Recorded data:
%%
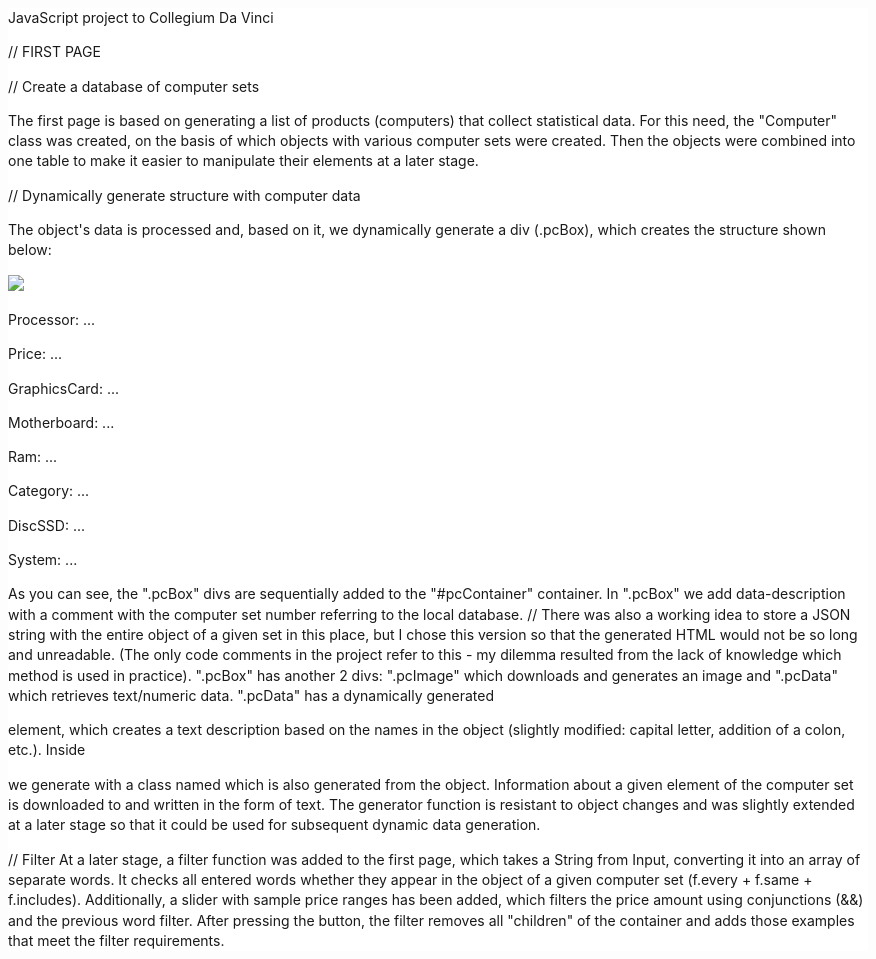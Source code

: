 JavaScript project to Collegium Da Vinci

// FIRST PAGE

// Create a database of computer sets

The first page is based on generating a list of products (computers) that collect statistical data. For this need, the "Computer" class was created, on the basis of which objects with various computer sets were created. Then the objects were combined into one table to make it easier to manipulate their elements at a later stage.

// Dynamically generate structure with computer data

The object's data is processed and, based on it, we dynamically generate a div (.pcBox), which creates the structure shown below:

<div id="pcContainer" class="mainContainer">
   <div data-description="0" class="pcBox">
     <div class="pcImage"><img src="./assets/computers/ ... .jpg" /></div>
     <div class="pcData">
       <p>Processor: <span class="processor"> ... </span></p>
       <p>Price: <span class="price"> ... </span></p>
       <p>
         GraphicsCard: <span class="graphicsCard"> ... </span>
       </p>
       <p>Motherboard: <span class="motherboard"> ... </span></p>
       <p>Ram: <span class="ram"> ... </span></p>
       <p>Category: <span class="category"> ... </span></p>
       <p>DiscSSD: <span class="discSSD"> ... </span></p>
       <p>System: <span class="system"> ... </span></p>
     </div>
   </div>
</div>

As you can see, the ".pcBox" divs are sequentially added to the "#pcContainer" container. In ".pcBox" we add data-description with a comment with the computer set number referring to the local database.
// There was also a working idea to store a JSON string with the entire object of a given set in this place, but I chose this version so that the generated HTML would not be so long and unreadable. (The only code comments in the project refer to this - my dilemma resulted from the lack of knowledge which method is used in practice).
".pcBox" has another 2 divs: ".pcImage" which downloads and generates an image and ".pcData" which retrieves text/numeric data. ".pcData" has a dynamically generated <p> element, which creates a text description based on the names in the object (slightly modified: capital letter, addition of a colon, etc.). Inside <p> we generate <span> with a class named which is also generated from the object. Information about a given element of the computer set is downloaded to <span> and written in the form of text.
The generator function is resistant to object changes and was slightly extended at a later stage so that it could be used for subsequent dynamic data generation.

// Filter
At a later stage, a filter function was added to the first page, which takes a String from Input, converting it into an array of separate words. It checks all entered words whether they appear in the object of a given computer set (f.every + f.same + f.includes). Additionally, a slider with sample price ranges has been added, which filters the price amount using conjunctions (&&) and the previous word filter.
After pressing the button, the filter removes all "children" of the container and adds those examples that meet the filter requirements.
%%
%%
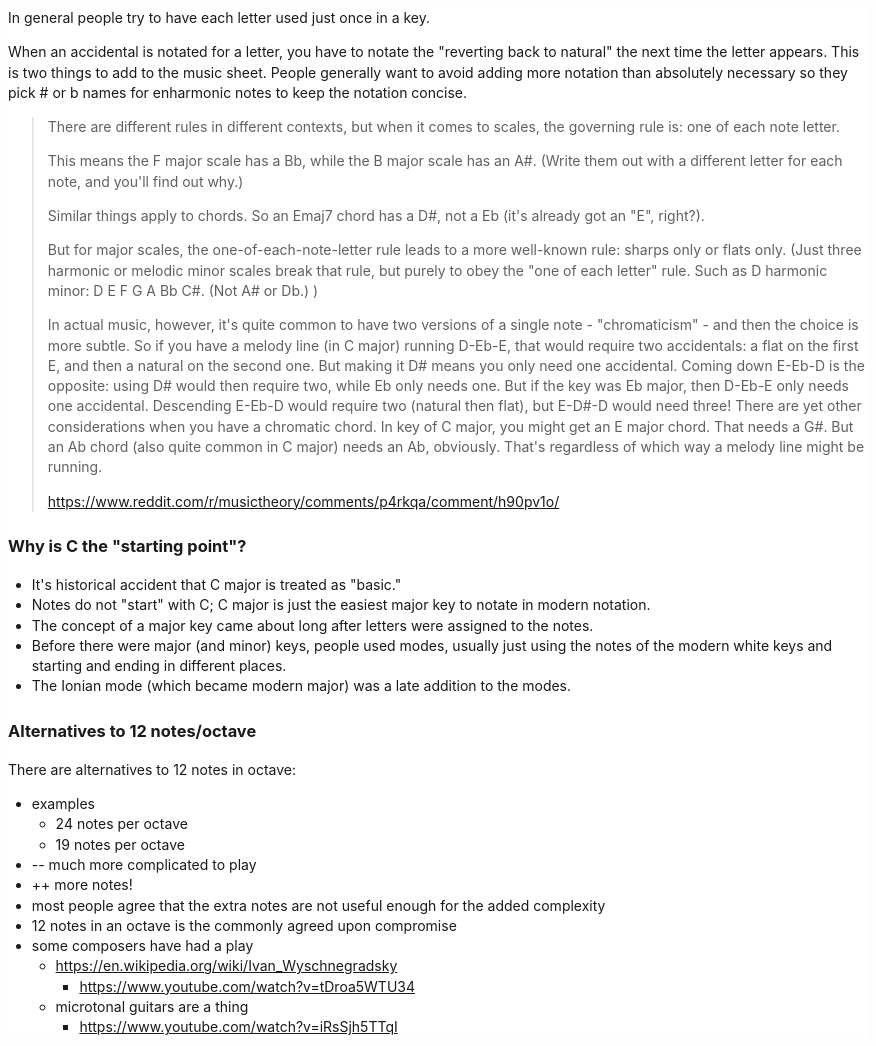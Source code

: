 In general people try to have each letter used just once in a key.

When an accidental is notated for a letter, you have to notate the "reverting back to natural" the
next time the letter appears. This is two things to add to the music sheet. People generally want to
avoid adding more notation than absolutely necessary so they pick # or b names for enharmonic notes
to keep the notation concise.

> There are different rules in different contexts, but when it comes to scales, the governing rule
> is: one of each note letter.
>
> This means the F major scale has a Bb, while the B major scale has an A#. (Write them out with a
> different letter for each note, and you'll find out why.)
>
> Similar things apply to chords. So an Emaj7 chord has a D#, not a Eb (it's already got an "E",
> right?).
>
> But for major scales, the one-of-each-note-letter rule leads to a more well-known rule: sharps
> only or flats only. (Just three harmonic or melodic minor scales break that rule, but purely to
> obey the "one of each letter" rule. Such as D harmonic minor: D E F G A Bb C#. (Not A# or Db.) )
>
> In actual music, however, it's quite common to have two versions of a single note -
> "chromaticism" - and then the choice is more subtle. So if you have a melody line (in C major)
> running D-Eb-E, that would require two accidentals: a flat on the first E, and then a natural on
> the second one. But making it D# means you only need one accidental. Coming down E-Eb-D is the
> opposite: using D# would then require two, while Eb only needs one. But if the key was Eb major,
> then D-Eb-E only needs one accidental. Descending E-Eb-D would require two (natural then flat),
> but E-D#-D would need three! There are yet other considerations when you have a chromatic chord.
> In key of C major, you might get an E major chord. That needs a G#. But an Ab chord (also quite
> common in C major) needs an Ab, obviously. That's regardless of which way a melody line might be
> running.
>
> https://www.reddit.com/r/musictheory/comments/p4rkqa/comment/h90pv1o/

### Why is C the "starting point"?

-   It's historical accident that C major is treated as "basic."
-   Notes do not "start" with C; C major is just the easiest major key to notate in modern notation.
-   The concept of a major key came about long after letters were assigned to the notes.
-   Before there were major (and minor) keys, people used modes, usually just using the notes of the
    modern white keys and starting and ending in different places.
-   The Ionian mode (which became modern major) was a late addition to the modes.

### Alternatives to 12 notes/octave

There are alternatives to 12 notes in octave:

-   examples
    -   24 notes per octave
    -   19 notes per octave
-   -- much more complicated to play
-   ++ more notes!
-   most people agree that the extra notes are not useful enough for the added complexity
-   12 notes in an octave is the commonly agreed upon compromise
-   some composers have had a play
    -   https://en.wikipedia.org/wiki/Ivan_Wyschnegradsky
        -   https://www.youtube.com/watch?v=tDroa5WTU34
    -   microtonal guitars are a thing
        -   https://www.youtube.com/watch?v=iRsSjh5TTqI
%%
What you have to do: Each line that contains the string "three" counts once; report how many such lines the entries have, giving only the number.

Output of the exercise: 2